WHAT IS NEEDED ▸
Output all records below verbatim.

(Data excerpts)
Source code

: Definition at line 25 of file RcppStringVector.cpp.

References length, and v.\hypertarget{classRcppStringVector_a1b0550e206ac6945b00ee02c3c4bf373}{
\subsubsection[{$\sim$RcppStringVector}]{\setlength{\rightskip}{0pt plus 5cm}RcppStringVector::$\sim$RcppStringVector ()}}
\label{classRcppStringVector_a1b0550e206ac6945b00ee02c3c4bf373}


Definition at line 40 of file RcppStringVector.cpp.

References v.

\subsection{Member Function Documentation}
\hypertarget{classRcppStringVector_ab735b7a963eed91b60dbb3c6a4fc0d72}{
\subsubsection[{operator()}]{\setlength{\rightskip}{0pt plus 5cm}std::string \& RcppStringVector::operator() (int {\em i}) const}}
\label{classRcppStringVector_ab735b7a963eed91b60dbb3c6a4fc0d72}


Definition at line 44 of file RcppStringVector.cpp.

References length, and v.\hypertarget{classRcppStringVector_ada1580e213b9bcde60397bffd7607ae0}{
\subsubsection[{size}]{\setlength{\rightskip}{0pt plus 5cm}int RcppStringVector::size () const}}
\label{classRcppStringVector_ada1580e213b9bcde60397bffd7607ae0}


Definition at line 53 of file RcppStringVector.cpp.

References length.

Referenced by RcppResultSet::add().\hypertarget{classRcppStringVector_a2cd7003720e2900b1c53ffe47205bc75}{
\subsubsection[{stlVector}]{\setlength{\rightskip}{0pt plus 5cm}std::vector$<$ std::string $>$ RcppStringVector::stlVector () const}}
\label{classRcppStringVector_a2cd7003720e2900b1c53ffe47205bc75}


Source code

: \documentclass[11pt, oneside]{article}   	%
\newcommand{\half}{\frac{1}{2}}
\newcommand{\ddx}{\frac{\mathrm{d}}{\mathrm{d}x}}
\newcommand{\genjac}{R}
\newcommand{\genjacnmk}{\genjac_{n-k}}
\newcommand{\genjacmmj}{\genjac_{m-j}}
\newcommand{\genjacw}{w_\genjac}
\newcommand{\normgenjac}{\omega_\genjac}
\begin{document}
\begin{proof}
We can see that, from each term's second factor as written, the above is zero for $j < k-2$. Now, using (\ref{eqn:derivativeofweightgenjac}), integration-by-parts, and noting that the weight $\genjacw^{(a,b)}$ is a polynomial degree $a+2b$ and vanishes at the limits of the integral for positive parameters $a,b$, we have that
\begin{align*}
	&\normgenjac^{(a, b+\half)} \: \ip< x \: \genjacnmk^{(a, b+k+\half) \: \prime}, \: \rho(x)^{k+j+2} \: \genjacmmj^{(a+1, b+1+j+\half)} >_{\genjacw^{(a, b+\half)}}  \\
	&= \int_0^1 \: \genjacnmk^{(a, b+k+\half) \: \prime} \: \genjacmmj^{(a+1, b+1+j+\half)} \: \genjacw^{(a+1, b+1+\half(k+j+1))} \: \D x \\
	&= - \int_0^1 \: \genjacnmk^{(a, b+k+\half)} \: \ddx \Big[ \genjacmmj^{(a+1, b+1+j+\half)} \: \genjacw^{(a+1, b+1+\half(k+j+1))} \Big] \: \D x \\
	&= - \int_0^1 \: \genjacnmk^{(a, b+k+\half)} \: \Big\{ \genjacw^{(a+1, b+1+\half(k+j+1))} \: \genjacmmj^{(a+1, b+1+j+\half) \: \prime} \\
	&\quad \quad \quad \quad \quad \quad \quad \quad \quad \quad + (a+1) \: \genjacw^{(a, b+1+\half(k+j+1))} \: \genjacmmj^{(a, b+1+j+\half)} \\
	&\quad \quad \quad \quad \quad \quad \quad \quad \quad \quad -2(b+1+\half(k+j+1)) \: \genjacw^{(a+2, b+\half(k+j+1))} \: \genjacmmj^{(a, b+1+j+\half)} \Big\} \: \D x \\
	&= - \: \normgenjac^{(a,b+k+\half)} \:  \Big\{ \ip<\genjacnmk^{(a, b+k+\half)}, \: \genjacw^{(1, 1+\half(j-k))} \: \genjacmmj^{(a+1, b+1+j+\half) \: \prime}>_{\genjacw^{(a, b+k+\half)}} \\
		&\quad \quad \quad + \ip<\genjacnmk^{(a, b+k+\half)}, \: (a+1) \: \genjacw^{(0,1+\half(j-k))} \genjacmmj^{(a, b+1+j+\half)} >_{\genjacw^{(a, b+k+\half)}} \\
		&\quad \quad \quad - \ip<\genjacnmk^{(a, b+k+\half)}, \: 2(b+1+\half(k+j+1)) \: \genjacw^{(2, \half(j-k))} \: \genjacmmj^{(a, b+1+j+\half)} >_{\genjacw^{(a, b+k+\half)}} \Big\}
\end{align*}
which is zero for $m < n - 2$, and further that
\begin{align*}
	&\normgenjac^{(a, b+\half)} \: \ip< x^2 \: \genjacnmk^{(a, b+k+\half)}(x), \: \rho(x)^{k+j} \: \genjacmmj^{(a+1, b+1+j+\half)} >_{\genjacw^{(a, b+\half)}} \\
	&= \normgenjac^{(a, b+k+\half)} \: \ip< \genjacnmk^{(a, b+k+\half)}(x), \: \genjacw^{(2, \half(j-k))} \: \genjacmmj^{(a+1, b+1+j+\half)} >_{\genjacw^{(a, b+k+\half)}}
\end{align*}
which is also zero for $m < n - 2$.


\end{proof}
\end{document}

RESULT OF THE EXERCISE ▸
Source code

: Definition at line 25 of file RcppStringVector.cpp.

References length, and v.\hypertarget{classRcppStringVector_a1b0550e206ac6945b00ee02c3c4bf373}{
\subsubsection[{$\sim$RcppStringVector}]{\setlength{\rightskip}{0pt plus 5cm}RcppStringVector::$\sim$RcppStringVector ()}}
\label{classRcppStringVector_a1b0550e206ac6945b00ee02c3c4bf373}


Definition at line 40 of file RcppStringVector.cpp.

References v.

\subsection{Member Function Documentation}
\hypertarget{classRcppStringVector_ab735b7a963eed91b60dbb3c6a4fc0d72}{
\subsubsection[{operator()}]{\setlength{\rightskip}{0pt plus 5cm}std::string \& RcppStringVector::operator() (int {\em i}) const}}
\label{classRcppStringVector_ab735b7a963eed91b60dbb3c6a4fc0d72}


Definition at line 44 of file RcppStringVector.cpp.

References length, and v.\hypertarget{classRcppStringVector_ada1580e213b9bcde60397bffd7607ae0}{
\subsubsection[{size}]{\setlength{\rightskip}{0pt plus 5cm}int RcppStringVector::size () const}}
\label{classRcppStringVector_ada1580e213b9bcde60397bffd7607ae0}


Definition at line 53 of file RcppStringVector.cpp.

References length.

Referenced by RcppResultSet::add().\hypertarget{classRcppStringVector_a2cd7003720e2900b1c53ffe47205bc75}{
\subsubsection[{stlVector}]{\setlength{\rightskip}{0pt plus 5cm}std::vector$<$ std::string $>$ RcppStringVector::stlVector () const}}
\label{classRcppStringVector_a2cd7003720e2900b1c53ffe47205bc75}


Source code

: \documentclass[11pt, oneside]{article}   	%
\newcommand{\half}{\frac{1}{2}}
\newcommand{\ddx}{\frac{\mathrm{d}}{\mathrm{d}x}}
\newcommand{\genjac}{R}
\newcommand{\genjacnmk}{\genjac_{n-k}}
\newcommand{\genjacmmj}{\genjac_{m-j}}
\newcommand{\genjacw}{w_\genjac}
\newcommand{\normgenjac}{\omega_\genjac}
\begin{document}
\begin{proof}
We can see that, from each term's second factor as written, the above is zero for $j < k-2$. Now, using (\ref{eqn:derivativeofweightgenjac}), integration-by-parts, and noting that the weight $\genjacw^{(a,b)}$ is a polynomial degree $a+2b$ and vanishes at the limits of the integral for positive parameters $a,b$, we have that
\begin{align*}
	&\normgenjac^{(a, b+\half)} \: \ip< x \: \genjacnmk^{(a, b+k+\half) \: \prime}, \: \rho(x)^{k+j+2} \: \genjacmmj^{(a+1, b+1+j+\half)} >_{\genjacw^{(a, b+\half)}}  \\
	&= \int_0^1 \: \genjacnmk^{(a, b+k+\half) \: \prime} \: \genjacmmj^{(a+1, b+1+j+\half)} \: \genjacw^{(a+1, b+1+\half(k+j+1))} \: \D x \\
	&= - \int_0^1 \: \genjacnmk^{(a, b+k+\half)} \: \ddx \Big[ \genjacmmj^{(a+1, b+1+j+\half)} \: \genjacw^{(a+1, b+1+\half(k+j+1))} \Big] \: \D x \\
	&= - \int_0^1 \: \genjacnmk^{(a, b+k+\half)} \: \Big\{ \genjacw^{(a+1, b+1+\half(k+j+1))} \: \genjacmmj^{(a+1, b+1+j+\half) \: \prime} \\
	&\quad \quad \quad \quad \quad \quad \quad \quad \quad \quad + (a+1) \: \genjacw^{(a, b+1+\half(k+j+1))} \: \genjacmmj^{(a, b+1+j+\half)} \\
	&\quad \quad \quad \quad \quad \quad \quad \quad \quad \quad -2(b+1+\half(k+j+1)) \: \genjacw^{(a+2, b+\half(k+j+1))} \: \genjacmmj^{(a, b+1+j+\half)} \Big\} \: \D x \\
	&= - \: \normgenjac^{(a,b+k+\half)} \:  \Big\{ \ip<\genjacnmk^{(a, b+k+\half)}, \: \genjacw^{(1, 1+\half(j-k))} \: \genjacmmj^{(a+1, b+1+j+\half) \: \prime}>_{\genjacw^{(a, b+k+\half)}} \\
		&\quad \quad \quad + \ip<\genjacnmk^{(a, b+k+\half)}, \: (a+1) \: \genjacw^{(0,1+\half(j-k))} \genjacmmj^{(a, b+1+j+\half)} >_{\genjacw^{(a, b+k+\half)}} \\
		&\quad \quad \quad - \ip<\genjacnmk^{(a, b+k+\half)}, \: 2(b+1+\half(k+j+1)) \: \genjacw^{(2, \half(j-k))} \: \genjacmmj^{(a, b+1+j+\half)} >_{\genjacw^{(a, b+k+\half)}} \Big\}
\end{align*}
which is zero for $m < n - 2$, and further that
\begin{align*}
	&\normgenjac^{(a, b+\half)} \: \ip< x^2 \: \genjacnmk^{(a, b+k+\half)}(x), \: \rho(x)^{k+j} \: \genjacmmj^{(a+1, b+1+j+\half)} >_{\genjacw^{(a, b+\half)}} \\
	&= \normgenjac^{(a, b+k+\half)} \: \ip< \genjacnmk^{(a, b+k+\half)}(x), \: \genjacw^{(2, \half(j-k))} \: \genjacmmj^{(a+1, b+1+j+\half)} >_{\genjacw^{(a, b+k+\half)}}
\end{align*}
which is also zero for $m < n - 2$.


\end{proof}
\end{document}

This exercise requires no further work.